Instructions to follow
Once you reach the line containing "Connection to Black" in the entries below, write out that line and each one after it down to the line containing "v^2 + p)A] &= 0 \\", exactly and with nothing added.

Stored data entries
········

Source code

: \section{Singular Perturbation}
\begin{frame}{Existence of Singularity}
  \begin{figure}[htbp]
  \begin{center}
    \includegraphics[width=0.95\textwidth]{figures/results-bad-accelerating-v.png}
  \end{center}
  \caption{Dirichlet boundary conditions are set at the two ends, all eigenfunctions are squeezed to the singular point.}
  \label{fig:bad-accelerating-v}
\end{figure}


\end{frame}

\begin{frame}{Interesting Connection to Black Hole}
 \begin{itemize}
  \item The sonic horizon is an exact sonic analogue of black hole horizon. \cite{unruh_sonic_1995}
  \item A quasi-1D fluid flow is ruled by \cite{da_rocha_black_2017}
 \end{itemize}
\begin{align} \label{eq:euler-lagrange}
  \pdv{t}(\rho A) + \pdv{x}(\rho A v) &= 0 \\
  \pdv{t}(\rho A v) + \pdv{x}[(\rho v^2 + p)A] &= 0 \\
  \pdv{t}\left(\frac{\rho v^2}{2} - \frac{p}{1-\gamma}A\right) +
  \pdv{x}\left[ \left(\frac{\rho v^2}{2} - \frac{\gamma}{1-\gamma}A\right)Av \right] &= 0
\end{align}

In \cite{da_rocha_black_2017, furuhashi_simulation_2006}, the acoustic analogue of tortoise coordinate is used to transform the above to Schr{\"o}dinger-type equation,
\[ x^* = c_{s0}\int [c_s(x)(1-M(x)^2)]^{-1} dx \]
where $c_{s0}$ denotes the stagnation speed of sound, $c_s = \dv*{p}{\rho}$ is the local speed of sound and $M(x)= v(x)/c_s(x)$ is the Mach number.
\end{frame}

········

Exercise response
\begin{frame}{Interesting Connection to Black Hole}
 \begin{itemize}
  \item The sonic horizon is an exact sonic analogue of black hole horizon. \cite{unruh_sonic_1995}
  \item A quasi-1D fluid flow is ruled by \cite{da_rocha_black_2017}
 \end{itemize}
\begin{align} \label{eq:euler-lagrange}
  \pdv{t}(\rho A) + \pdv{x}(\rho A v) &= 0 \\
  \pdv{t}(\rho A v) + \pdv{x}[(\rho v^2 + p)A] &= 0 \\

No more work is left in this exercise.